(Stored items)
== Segment start ==

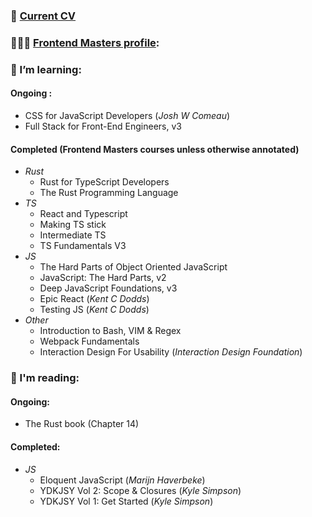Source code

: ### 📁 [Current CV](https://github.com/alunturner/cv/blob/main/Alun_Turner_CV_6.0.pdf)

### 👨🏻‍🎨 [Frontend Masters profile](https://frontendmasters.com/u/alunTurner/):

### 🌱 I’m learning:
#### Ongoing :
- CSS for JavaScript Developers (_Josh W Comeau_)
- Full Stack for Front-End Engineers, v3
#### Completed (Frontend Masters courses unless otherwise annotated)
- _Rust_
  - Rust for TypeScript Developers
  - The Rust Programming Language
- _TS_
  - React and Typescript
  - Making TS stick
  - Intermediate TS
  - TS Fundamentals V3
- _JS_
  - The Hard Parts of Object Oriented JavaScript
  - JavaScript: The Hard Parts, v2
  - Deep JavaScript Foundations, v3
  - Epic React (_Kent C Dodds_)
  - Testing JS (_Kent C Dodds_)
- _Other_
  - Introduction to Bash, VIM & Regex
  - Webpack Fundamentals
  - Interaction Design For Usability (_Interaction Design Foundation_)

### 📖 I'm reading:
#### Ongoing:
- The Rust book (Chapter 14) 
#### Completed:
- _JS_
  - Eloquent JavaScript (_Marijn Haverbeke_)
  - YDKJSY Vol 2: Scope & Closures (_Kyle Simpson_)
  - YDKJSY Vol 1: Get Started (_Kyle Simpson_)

== Segment end ==
== Segment start ==

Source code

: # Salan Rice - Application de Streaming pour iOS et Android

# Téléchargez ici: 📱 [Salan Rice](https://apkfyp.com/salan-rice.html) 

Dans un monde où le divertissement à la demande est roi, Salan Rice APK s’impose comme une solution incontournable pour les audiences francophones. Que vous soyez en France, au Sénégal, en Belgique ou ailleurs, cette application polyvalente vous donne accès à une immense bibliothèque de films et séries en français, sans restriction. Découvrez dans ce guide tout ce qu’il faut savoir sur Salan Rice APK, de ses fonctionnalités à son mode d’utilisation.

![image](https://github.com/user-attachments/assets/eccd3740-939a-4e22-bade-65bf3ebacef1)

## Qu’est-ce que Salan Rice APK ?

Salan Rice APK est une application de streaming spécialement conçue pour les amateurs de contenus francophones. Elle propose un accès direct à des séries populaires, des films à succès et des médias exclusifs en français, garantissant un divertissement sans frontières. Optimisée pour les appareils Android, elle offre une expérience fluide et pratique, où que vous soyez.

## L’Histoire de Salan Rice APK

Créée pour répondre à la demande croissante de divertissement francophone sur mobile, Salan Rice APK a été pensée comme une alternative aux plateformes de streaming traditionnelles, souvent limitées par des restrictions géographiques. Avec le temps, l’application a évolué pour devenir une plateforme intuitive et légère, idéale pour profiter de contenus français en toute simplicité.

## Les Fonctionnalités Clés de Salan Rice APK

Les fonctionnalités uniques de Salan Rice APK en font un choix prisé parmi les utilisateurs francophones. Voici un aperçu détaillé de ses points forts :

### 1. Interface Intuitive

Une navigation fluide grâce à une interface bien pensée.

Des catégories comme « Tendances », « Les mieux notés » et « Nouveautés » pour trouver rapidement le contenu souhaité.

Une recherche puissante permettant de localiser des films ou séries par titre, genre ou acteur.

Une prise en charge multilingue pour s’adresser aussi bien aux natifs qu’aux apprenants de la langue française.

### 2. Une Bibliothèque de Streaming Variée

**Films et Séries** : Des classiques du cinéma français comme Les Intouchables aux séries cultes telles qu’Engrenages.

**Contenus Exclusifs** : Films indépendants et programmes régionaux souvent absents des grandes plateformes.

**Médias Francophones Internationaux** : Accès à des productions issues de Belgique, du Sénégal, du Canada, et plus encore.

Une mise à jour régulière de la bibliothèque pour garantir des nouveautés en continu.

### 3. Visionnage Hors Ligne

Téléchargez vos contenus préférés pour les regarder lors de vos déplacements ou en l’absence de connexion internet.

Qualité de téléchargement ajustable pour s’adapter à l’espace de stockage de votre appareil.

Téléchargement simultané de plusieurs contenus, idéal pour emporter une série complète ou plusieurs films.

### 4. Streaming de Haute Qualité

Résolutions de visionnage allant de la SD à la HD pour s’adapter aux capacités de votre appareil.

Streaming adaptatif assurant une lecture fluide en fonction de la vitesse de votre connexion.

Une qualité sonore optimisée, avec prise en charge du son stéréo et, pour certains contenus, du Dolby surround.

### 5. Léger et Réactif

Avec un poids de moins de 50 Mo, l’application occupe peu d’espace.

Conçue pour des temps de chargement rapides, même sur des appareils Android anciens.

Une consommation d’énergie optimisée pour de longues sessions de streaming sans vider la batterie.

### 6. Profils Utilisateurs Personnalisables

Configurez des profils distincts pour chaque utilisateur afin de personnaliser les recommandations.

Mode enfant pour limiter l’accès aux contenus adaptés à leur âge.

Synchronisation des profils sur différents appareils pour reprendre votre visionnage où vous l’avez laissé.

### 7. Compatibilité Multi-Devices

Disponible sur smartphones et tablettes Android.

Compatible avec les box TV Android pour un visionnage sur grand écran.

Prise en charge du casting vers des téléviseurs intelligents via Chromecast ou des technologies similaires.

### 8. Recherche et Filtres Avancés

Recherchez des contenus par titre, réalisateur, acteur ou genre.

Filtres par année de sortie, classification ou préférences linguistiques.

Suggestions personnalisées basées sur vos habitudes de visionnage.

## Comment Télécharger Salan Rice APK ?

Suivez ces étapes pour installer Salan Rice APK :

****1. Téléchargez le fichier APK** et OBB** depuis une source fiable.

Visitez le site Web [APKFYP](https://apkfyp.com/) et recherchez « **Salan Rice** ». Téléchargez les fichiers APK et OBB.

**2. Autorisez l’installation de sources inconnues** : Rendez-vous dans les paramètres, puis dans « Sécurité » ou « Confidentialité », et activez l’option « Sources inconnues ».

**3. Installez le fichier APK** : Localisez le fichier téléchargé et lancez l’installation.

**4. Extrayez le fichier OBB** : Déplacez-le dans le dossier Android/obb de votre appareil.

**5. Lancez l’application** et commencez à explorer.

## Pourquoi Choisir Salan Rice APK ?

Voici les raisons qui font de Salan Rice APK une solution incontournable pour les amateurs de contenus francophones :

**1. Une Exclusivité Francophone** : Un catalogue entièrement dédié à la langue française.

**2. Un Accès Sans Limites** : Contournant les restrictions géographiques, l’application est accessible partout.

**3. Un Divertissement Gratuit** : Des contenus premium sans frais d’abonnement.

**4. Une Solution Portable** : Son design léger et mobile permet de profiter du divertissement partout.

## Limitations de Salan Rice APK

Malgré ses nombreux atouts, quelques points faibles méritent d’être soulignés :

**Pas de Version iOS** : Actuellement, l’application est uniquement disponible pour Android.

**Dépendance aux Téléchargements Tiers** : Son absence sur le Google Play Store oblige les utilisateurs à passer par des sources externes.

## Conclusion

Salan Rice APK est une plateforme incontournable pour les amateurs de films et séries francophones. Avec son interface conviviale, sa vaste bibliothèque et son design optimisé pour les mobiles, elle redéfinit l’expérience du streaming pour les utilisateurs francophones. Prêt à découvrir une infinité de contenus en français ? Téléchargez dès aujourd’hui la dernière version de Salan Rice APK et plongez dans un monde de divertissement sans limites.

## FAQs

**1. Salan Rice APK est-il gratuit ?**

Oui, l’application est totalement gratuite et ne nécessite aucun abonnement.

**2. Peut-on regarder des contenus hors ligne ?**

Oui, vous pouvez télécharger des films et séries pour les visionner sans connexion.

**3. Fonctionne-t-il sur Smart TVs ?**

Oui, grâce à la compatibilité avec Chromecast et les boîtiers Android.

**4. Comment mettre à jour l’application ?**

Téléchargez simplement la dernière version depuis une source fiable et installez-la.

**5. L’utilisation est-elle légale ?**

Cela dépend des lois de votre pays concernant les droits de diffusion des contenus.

== Segment end ==

For this exercise, repeat exactly the lines of the data above from the one with "des sources externes." down to the one with "Oui, vous pouvez", both end lines included.

Exercise output
**Dépendance aux Téléchargements Tiers** : Son absence sur le Google Play Store oblige les utilisateurs à passer par des sources externes.

## Conclusion

Salan Rice APK est une plateforme incontournable pour les amateurs de films et séries francophones. Avec son interface conviviale, sa vaste bibliothèque et son design optimisé pour les mobiles, elle redéfinit l’expérience du streaming pour les utilisateurs francophones. Prêt à découvrir une infinité de contenus en français ? Téléchargez dès aujourd’hui la dernière version de Salan Rice APK et plongez dans un monde de divertissement sans limites.

## FAQs

**1. Salan Rice APK est-il gratuit ?**

Oui, l’application est totalement gratuite et ne nécessite aucun abonnement.

**2. Peut-on regarder des contenus hors ligne ?**

Oui, vous pouvez télécharger des films et séries pour les visionner sans connexion.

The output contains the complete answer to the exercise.